● EXERCISE:
Collect every line below that contains the word "hypertarget".

● RECORD SET:
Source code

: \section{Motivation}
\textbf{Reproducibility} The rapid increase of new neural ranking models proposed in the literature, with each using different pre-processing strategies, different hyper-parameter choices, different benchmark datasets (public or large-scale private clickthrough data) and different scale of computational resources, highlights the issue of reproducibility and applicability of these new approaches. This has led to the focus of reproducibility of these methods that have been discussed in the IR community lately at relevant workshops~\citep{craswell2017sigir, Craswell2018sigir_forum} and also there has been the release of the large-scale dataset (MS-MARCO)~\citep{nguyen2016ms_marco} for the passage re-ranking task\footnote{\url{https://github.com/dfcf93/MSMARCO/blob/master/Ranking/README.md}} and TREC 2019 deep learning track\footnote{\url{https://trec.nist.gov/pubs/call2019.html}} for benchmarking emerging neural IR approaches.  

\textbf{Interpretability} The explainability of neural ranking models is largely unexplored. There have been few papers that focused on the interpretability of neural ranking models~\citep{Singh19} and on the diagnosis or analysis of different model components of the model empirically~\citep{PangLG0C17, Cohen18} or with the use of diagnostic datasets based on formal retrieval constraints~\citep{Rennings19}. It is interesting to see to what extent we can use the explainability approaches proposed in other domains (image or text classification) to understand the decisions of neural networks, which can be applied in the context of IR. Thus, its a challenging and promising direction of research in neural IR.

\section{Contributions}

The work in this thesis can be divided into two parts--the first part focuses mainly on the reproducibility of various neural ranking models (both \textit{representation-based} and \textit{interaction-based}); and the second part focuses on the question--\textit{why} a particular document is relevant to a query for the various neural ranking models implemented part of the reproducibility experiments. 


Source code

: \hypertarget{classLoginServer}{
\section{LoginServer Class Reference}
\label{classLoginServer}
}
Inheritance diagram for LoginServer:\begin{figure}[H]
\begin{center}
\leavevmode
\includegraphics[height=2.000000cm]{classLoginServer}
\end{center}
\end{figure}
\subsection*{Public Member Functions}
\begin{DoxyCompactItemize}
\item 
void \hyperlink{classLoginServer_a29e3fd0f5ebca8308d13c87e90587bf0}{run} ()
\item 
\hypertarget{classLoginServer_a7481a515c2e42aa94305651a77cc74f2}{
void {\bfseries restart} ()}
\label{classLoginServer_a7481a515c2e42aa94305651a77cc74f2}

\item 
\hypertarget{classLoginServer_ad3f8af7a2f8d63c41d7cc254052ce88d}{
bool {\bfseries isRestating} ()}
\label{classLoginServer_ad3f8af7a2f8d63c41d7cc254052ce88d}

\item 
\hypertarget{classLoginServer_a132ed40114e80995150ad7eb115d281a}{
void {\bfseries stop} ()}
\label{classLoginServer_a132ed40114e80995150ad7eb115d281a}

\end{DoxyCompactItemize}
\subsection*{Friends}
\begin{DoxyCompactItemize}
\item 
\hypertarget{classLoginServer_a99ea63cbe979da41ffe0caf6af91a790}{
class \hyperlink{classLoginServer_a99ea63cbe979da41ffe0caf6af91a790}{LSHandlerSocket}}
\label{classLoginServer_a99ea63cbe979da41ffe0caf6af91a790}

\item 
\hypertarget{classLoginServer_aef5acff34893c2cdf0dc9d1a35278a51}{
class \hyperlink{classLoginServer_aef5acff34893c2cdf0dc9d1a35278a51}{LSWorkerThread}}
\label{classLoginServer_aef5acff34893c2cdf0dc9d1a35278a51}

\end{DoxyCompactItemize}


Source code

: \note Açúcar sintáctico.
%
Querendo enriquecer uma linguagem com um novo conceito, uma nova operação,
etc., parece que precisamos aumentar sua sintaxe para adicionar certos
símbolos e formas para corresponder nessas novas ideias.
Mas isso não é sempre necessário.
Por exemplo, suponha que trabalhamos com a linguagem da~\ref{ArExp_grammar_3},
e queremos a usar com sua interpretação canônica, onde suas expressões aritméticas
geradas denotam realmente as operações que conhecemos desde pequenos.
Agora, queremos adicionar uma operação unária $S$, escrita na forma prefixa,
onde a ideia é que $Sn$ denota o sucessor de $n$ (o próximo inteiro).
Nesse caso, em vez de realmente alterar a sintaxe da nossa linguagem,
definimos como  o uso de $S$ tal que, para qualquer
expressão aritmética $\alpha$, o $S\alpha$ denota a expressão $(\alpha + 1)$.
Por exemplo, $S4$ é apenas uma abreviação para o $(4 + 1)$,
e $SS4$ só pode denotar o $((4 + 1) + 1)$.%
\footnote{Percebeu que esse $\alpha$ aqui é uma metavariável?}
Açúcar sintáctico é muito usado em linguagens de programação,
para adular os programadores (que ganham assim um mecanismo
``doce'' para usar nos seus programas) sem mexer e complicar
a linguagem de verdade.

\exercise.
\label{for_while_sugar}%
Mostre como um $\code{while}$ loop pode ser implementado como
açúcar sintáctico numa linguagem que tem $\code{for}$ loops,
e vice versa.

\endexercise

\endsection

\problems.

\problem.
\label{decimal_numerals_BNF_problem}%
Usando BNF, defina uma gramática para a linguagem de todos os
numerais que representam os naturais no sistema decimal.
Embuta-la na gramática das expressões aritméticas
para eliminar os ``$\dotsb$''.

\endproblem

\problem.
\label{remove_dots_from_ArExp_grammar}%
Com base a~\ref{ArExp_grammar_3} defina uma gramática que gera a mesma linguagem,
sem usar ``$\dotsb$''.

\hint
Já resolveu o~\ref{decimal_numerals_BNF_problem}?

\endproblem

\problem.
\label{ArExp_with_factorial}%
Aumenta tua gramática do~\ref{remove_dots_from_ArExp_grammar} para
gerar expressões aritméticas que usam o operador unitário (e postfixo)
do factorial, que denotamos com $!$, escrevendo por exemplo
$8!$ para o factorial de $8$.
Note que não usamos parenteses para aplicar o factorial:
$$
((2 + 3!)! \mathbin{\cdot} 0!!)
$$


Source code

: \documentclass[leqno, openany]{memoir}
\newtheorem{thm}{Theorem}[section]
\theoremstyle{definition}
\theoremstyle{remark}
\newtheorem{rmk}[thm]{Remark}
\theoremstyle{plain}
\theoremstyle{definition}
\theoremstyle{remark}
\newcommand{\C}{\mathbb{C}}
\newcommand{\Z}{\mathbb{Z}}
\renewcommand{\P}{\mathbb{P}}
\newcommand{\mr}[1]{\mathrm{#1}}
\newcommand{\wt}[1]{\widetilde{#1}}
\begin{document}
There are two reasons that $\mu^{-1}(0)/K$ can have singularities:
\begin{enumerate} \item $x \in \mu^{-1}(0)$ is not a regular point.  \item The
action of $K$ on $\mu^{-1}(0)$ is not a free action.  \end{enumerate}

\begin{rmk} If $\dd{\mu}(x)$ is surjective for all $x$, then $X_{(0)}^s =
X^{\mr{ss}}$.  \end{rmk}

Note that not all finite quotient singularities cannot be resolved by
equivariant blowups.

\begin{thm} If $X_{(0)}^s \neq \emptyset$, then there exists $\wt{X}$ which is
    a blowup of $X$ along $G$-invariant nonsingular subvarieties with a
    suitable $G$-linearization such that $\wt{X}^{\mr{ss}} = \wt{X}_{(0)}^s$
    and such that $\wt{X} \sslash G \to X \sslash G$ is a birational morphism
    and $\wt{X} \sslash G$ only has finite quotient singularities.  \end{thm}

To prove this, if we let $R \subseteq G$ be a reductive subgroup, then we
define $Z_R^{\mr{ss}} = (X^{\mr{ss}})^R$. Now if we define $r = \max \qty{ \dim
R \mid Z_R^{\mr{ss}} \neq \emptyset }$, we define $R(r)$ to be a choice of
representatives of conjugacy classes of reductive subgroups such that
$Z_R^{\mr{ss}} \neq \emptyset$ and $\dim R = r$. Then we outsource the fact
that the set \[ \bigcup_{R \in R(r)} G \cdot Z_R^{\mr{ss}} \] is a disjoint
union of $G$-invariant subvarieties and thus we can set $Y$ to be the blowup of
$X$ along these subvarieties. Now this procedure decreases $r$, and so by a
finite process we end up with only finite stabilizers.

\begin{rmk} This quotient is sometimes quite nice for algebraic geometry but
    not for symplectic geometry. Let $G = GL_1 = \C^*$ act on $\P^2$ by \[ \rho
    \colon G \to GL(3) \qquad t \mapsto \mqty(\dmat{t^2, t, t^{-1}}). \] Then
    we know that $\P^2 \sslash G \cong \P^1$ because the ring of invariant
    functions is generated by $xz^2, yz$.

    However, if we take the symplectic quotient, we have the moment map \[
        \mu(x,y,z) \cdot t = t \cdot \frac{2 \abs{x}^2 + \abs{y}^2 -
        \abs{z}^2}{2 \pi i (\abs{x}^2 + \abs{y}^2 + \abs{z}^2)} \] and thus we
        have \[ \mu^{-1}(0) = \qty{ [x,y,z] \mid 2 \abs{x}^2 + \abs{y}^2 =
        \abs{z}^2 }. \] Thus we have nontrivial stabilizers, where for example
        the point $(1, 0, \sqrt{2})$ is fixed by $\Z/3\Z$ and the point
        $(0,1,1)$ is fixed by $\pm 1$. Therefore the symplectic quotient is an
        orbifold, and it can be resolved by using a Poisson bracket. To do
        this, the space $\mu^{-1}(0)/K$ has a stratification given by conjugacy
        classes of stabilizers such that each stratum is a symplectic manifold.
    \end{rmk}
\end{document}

● WORKED SOLUTION:
: \hypertarget{classLoginServer}{
\hypertarget{classLoginServer_a7481a515c2e42aa94305651a77cc74f2}{
\hypertarget{classLoginServer_ad3f8af7a2f8d63c41d7cc254052ce88d}{
\hypertarget{classLoginServer_a132ed40114e80995150ad7eb115d281a}{
\hypertarget{classLoginServer_a99ea63cbe979da41ffe0caf6af91a790}{
\hypertarget{classLoginServer_aef5acff34893c2cdf0dc9d1a35278a51}{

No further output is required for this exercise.